Another class of examples comes from group cohomology: if $G$ is any group with interesting higher cohomology $H^n(G, A), n \ge 2$ then there are non-nullhomotopic maps $BG \to B^n A$ for some $n \ge 2$. But the source and target don't have nonzero homotopy groups in any shared degree so any such map induces the zero map on homotopy groups. If these cohomology groups all vanished then, among other things, groups would have no nontrivial central extensions and so all finite $p$-groups would be elementary abelian!
(Edit: admittedly, the above examples don't usually involve finite complexes. But with the right $G$ we can take $BG$ to be an aspherical manifold and then we can truncate $B^n A$.)
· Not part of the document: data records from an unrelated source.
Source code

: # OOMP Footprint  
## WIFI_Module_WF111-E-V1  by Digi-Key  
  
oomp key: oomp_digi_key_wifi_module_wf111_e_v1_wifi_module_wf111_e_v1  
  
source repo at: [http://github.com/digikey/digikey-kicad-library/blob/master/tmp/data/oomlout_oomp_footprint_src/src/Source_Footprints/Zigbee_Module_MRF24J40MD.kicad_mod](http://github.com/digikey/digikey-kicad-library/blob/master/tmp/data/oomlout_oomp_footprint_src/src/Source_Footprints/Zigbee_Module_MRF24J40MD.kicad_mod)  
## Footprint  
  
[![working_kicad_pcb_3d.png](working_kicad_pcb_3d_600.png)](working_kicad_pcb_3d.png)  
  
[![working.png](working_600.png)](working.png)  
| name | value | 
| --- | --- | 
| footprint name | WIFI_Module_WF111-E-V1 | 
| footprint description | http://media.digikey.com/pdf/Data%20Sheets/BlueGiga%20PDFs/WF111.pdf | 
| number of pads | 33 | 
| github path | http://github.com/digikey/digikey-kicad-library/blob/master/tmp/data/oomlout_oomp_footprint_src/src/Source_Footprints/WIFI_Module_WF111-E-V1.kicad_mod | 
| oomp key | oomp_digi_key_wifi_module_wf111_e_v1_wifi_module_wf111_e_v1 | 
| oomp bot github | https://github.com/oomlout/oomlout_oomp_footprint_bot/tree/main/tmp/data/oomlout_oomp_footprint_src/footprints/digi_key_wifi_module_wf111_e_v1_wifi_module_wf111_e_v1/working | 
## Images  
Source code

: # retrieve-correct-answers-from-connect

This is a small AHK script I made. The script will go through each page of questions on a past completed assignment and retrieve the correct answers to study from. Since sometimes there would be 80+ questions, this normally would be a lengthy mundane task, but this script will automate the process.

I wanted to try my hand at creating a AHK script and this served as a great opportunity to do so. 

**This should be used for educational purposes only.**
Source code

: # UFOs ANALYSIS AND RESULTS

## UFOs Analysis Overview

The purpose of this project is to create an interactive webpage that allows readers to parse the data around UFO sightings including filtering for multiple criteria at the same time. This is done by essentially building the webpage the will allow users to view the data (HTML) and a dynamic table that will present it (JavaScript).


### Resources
This is the precise analog, in topology, of the fact in homological algebra that in most interesting abelian categories $\text{Ext}^i$ can be nontrivial for $i \ge 1$, which reflects the existence of maps in derived categories between two objects which don't have nonzero homology groups in any shared degree.
Group cohomology turns out to be a pretty good model for the more general question:
What is a complete set of obstructions for a map $f : X \to Y$ (let's say pointed, between pointed CW complexes) to be nullhomotopic?
There is an obstruction theory coming from trying to lift $f$ up through the stages of the Whitehead tower
$$\dots \to Y_2 \to Y_1 \to Y_0 \cong Y$$
of $Y$. Here $Y_k$ is the $(k-1)$-connected cover of $Y$, obtained from $Y$ by killing $\pi_1, \pi_2, \dots \pi_{k-1}$ (so the index tells you the lowest degree in which it can have a nontrivial homotopy group). In particular $Y_1$ is the connected component of the basepoint and $Y_2$ is the universal cover.
At each stage, suppose we've lifted $f$ to a map $f_n : X \to Y_n$. Now, $Y_n$ has lowest homotopy group $\pi_n(Y_n) \cong \pi_n(Y)$, and hence there is a natural map
$$k_n : Y_n \to B^n \pi_n(Y)$$
inducing an isomorphism on $\pi_n$. The pullback of this map along $f_n$ gives a cohomology class
$$k_n \in H^n(X, \pi_n(Y))$$
which I'll also call $k_n$, and $f_n$ lifts to a map $f_{n+1} : X \to Y_{n+1}$ iff this cohomology class vanishes. (In general, $k_n$ is only well-defined once we've chosen a lift $f_n$.) The punchline now is that $f$ is nullhomotopic iff all lifts $f_n$ exist iff all classes $k_n$ vanish. If $X$ has finite cohomological dimension then this is in principle only finitely many conditions to check.
Example. Let $Y = BO$ be the classifying space of stable real vector bundles, let $X$ be a smooth manifold, and let $f : X \to BO$ be the classifying map of the stable tangent bundle. Then $f$ is nullhomotopic iff $X$ is stably parallelizable. The characteristic classes $k_n$ are Bott periodic. Here are the first few:
$k_1$ is the first Stiefel-Whitney class $w_1$. It vanishes iff $f$ lifts to a map $f_2 : X \to BSO$ iff $X$ is orientable. Here $BSO$ is $Y_2$.
$k_2$ is the second Stiefel-Whitney class $w_2$. It vanishes iff $f_2$ lifts to a map $f_3 : X \to BSpin$ iff $X$ has a spin structure. Here $BSpin$ is $Y_3 \cong Y_4$.
$k_3$ automatically vanishes. $k_4$ is the first fractional Pontryagin class $\frac{p_1}{2}$. It vanishes iff $f_3$ lifts to a map $f_5 : X \to BString$ iff $X$ has a string structure. Here $BString$ is $Y_5 \cong Y_6 \cong Y_7$.